Do Not Track is a simple, machine-readable header indicating that you don't want to be tracked. Because this signal is a header, and not a cookie, users can clear their cookies at will without disrupting the functionality of the Do Not Track flag.
In all the major browsers, there is an easy way to tell websites that you do not want to be tracked by setting the Do Not Track header. (Do it yourself or install EFF’s Privacy Badger and we’ll turn it on for you in Chrome and Firefox.)
When websites respect the Do Not Track signal, it’s easy for users to protect themselves from online tracking. The average Internet user won’t need to remember to delete cookies, install additional privacy software, or even worry about browser fingerprinting. (link to browser fingerprinting section).

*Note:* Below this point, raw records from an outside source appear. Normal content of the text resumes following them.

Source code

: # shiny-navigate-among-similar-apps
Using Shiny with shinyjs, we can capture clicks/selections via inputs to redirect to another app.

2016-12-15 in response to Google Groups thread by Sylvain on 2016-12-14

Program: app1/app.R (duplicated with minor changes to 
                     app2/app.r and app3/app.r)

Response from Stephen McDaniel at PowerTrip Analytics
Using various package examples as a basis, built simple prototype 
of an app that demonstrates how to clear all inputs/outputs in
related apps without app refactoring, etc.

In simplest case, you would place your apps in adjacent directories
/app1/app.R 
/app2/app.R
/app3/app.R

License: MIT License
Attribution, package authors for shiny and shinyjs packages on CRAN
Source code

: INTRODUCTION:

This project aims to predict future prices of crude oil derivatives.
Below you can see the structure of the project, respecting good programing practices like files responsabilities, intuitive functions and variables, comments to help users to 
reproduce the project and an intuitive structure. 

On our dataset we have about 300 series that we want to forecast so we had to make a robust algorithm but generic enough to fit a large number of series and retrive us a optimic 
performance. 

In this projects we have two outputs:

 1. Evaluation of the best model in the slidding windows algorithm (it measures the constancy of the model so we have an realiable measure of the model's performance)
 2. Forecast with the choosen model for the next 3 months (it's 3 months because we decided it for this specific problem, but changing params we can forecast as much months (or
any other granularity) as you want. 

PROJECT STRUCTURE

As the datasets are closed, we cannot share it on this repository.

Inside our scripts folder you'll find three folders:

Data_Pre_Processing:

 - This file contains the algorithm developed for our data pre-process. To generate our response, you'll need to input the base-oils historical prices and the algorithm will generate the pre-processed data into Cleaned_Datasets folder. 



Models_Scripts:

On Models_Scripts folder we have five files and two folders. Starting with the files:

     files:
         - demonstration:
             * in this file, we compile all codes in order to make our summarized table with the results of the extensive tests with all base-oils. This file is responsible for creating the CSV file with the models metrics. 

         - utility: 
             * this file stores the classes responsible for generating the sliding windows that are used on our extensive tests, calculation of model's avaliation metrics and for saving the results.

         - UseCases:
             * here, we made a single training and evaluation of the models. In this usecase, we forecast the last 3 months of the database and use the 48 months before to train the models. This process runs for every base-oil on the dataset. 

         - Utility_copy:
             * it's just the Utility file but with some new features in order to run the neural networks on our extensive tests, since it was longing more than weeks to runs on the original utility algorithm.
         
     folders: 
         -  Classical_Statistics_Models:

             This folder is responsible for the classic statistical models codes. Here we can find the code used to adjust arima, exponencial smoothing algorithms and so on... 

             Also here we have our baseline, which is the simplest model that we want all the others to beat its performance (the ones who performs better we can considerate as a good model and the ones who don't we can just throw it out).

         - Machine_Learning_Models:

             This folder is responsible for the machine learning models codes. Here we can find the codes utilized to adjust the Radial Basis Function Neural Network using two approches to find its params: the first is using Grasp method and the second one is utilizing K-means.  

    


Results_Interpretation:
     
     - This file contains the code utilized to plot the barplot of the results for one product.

Unfortunately, most websites and online trackers — with some laudable exceptions — currently ignore the Do Not Track signal entirely.
Setting your browser to unblock ads from websites that commit to respecting Do Not Track rewards companies that are respecting user privacy, incentivizing more companies to respect Do Not Track in order to have their ads shown at all. By preserving privacy-friendly ads, sites that rely on advertising funding can continue to thrive without adjusting their core business model, even as they respect users’ privacy choices.
Over time, we believe we can shift the norms on the Web to ensure privacy and respect for users comes first. But that can only happen if online advertisers are incentivized to respect user choices.
You can help us by installing EFF’s Privacy Badger.
Is it possible to defend against browser fingerprinting?
Browser fingerprinting is quite a powerful method of tracking users around the Internet. There are some defensive measures that can be taken with existing browsers, but none of them are ideal. In practice, the most realistic protection is using the Tor Browser, which has put a lot of effort into reducing browser fingerprintability. For day-to-day use, the best options are to run tools like Privacy Badger or Disconnect that will block some (but unfortunately not all) of the domains that try to perform fingerprinting, and/or to use a tool like NoScript for Firefox, which greatly reduces the amount of data available to fingerprinters.
Use the Tor Browser
Try to use a "non-rare" browser
The most obvious way to try to prevent browser fingerprinting is to pick a "standard", "common" browser. It turns out that this is surprisingly hard to do. It appears that the most likely candidate would be the latest version of Chrome running on a modern Windows version. But even so, many of those Chrome on Windows browsers can be distinguished from one another by the enormous range of plugin versions and fonts that can be installed with them. The first generations of smartphone browsers were comparatively hard to fingerprint, but as these devices have become more diverse and supported wider ranges of features, they have also become very fingerprintable.